Robert Atlman was voted the 17th Greatest Director of all time by Entertainment Weekly and among the 69 feature films he directed are M*A*S*H* (1970), McCabe and Mrs. Miller (1971) and The Player (1992). His stunning collaboration with dancer Neve Campbell The Company (2003) was tragically overlooked but his Gosford Park (2001) won nearly every Best Director award worldwide and his Prairie Home Companion (2006) was well received.
An April 5, 1992 review of The Player in the New York Times quotes him saying, "I was a heavy drinker, but the alcohol affected my heart rather than my liver. So I stopped. And I miss it. I really like that kind of life. I smoke grass now. I say that to everybody, because marijuana should be legalized. It's ridiculous that it isn't. If at the end of the day I feel like smoking a joint I do it. It changes the perception of what I've been through all day." Interviewed in 2004 for The Guardian, Altman said he loved to party, still wasn't drinking and still liked to smoke marijuana. He lit up a joint after the interview and reported that he smoked pot sitting across from prime minister Tony Blair at a party.
Upon receiving an honorary Oscar at the 2006 Academy Awards, Altman revealed that he had been the recipient of a heart transplant approximately 10 years prior, and hadn't gone public out of fear that it would hinder his ability to get work. When asked about retirement, he responded, "You mean, death?" In June 2006, at the age of 81, Altman told the New York Daily News he was taking pleasure in pot more than ever. "I've increased it because of my heart condition," Altman said. "I even have a prescription for marijuana pills."
Altman seemed to have a cannabis consciousness. He served on the board of directors of the National Organization for the Reform of Marijuana Laws (NORML) and he once said, "When I look around America today I feel we're over-saturated with goods. Like most of western Christian civilization, we feel it's fine if we're comfortable and, if the rest of the world isn't, then that's their problem. We're not generous. And the idea of paying some chief executive $40m a year is just obscene. I don't deny it's nice to have silk sheets or whatever, but we live in a deeply unequal society and our luxury is both excessive and wasteful."

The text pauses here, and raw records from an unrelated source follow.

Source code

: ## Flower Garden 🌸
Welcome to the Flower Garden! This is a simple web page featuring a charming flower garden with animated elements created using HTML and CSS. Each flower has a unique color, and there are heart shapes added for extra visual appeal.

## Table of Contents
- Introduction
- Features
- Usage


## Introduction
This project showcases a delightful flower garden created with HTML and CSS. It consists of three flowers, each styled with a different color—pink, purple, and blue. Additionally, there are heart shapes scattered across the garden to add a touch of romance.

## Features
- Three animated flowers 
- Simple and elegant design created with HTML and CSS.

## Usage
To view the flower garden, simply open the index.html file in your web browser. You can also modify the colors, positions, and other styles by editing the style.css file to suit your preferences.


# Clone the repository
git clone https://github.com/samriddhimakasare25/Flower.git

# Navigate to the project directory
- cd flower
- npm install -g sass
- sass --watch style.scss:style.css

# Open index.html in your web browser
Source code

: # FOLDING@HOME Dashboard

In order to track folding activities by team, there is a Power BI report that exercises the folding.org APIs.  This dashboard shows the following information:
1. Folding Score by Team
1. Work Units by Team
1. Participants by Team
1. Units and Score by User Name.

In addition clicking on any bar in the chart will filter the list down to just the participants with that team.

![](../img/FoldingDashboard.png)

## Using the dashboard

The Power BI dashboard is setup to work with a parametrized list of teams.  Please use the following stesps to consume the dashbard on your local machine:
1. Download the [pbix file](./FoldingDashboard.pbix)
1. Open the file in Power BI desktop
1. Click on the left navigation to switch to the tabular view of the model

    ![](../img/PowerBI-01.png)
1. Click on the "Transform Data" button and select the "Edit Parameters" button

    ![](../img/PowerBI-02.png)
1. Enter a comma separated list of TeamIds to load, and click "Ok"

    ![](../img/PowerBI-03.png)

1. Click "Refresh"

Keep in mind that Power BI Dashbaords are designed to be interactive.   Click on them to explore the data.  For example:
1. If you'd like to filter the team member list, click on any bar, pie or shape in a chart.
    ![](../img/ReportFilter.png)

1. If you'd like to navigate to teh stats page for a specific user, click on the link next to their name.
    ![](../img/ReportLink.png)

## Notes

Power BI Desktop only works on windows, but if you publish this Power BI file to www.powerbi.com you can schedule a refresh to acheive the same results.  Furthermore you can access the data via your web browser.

Of his directing technique, Altman said, "I don't storyboard anything. I go on a set in the morning and, unless a scene requires a lot of props, I won't even tell the crew what I'm going to shoot first. I know what the set-up is and which actors are required. But I have to see what occurs and like to shoot in sequence if possible. It makes for a lot of editing but I like to go on a journey with the actors."
In April 2006 Altman told Vanity Fair his proudest accomplishment is never making a movie he didn't want to make. He listed Kathryn Reed, to whom he was married since 1959, as the love of his life and said his motto is, "Giggle and give in."